Ou seja, violações de direitos humanos realizadas dentro de uma “legalidade” imposta, que assegura mais impunidade…
Boisrolin: Exato. Mas há outro tema que quero abordar e que às vezes é postergado porque nos aprofundamos mais em estudar a realidade política e econômica de um país. Me refiro à dignidade humana, ao valor da relação e dos sentimentos humanos, ao contato entre os povos. Ou seja, a uma história em comum. O Haiti, depois da independência, ofereceu uma solidariedade efetiva a muitos povos latinoamericanos, ajudou a Miranda, a Bolívar, em duas oportunidades, com fuzis, dinheiro e outros recursos, mas fundamentalmente com voluntários. Centenas de haitianos morreram pela independência da Venezuela e de outros países. Por isso dizemos que receber o tratamento atual é uma afronta com a história. Nosso povo não cometeu nenhum crime, salvo pedir maior justiça. E sofremos um comportamento mercenário, porque muitos destes invasores vêm ao Haiti pelo pagamento, ganham milhares de dólares sem gastar absolutamente nada. Após seis ou sete meses, voltam a seus respectivos países com uma boa quantidade de dinheiro na mão, coisa que não podem ter em seus lugares de origem.
Então, aproveitando uma situação de debilidade, de falta de capacidade do movimento popular haitiano para reverter essa situação, vem e te tornam vassalo.
É preciso ver, por exemplo, em Porto Príncipe, em alguns dos bairros mais calmos, como à noite (porque não há praticamente vida noturna no Haiti, não há luz nem os serviços que existem em outros países) se vê um contínuo desfile de carros das Nações Unidas a frente dos melhores bares e restaurantes, gastando muitos dólares, enquanto do lado de fora o povo dorme nas ruas.
É realmente ofensivo e indignante…
Boisrolin: Isso exige uma reflexão, porque temos escutado alguns governos, quando passam os furacões ou ocorrem outros fenômenos climáticos, dizer que as tropas estão ali precisamente para ajudar-nos nos maus momentos. Mas isso está longe de ser o fator determinante. A ocupação do Haiti é um novo esquema para sufocar a rebelião popular em um país onde as classes dominantes não têm possibilidade alguma de ganhar as eleições de maneira limpa. Então só lhes resta impor pela força das armas uma estratégia de dominação. Esse é o verdadeiro papel dos ocupantes. E para aqueles que dizem que é “melhor essas tropas do que as dos EUA”, nós dizemos que é exatamente o contrário.
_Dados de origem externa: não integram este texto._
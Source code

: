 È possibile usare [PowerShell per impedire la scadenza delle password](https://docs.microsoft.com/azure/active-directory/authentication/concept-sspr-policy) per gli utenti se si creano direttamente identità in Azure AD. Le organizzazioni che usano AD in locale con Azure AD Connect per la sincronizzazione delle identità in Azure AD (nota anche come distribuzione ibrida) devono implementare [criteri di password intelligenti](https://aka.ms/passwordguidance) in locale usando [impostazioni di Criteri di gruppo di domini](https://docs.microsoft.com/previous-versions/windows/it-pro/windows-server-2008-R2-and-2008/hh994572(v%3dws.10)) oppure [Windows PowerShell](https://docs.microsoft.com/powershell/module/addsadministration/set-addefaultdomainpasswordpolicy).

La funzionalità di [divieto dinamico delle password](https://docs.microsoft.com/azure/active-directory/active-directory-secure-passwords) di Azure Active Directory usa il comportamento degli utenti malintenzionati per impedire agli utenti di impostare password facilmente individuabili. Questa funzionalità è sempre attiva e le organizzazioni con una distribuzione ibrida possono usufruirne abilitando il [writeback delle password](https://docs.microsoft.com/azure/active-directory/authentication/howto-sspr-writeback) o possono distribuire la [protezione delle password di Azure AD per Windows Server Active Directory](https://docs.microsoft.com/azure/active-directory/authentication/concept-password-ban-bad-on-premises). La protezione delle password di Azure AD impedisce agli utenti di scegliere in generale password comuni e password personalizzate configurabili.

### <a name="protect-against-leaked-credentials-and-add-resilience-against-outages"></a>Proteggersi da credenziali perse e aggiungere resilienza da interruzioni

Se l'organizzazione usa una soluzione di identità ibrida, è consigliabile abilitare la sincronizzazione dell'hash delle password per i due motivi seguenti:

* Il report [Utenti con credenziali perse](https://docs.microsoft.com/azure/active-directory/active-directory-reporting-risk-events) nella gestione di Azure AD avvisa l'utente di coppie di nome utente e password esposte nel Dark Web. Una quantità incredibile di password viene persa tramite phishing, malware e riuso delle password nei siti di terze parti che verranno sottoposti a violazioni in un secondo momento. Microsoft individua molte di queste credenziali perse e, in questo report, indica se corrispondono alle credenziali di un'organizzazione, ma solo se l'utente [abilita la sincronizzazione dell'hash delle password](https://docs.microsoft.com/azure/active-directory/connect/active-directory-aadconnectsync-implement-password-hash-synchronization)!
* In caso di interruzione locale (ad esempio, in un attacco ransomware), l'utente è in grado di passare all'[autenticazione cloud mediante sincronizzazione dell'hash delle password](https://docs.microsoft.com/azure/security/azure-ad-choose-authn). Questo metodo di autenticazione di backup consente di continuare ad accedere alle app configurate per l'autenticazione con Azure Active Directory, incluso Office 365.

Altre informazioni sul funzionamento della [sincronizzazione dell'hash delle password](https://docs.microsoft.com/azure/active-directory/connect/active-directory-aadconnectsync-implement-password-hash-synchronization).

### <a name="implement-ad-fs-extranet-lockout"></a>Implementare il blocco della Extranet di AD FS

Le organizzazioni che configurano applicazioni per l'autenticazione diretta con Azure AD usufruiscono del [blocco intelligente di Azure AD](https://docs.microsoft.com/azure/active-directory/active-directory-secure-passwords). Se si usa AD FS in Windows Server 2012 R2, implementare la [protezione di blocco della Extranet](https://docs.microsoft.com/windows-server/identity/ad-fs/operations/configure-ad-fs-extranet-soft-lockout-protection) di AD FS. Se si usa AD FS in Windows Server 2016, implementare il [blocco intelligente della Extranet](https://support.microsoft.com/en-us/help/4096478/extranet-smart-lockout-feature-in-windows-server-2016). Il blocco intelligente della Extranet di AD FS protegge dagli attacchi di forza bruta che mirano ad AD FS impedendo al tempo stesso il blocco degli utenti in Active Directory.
Desta forma, teríamos a frente o inimigo de maneira mais clara. Em troca, é duríssimo ver irmãos latinoamericanos enviados por governos que deveriam ter outro tipo de comportamento frente ao drama haitiano. Eu estive em bairros populares muito castigados por essas tropas e escutei o que diz o coração dessa gente. A indignação que marca seus relatos sobre bombardeios pela madrugada para retirar supostos bandidos destes bairros. Ou quando os soldados entram e metem o pé na porta, arrastando para fora aterrorizados moradores. Por isso, não há mais lugar para mentiras: trata-se de uma ocupação da República do Haiti e na medida em que prossiga essa situação haverá mais resistência.